The records:
------
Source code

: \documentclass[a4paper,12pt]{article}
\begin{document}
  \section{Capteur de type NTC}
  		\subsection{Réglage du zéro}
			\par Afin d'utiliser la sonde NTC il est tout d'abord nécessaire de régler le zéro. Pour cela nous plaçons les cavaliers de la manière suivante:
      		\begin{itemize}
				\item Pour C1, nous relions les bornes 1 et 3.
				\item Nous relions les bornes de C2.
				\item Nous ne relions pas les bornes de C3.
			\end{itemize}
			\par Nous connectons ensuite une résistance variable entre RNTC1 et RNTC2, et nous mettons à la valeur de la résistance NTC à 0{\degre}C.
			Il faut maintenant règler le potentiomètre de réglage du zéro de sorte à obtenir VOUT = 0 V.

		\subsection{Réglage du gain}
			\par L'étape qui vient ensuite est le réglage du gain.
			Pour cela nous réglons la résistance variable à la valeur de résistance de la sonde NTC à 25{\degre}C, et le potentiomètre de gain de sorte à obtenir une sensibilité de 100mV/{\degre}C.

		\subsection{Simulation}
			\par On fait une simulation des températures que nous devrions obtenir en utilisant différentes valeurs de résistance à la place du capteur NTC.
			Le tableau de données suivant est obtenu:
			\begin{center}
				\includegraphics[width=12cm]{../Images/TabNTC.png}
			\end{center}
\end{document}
------
About this exercise:
Each line of the data that contains "degre" belongs in the answer.

Answer to this problem:
			\par Nous connectons ensuite une résistance variable entre RNTC1 et RNTC2, et nous mettons à la valeur de la résistance NTC à 0{\degre}C.
			Pour cela nous réglons la résistance variable à la valeur de résistance de la sonde NTC à 25{\degre}C, et le potentiomètre de gain de sorte à obtenir une sensibilité de 100mV/{\degre}C.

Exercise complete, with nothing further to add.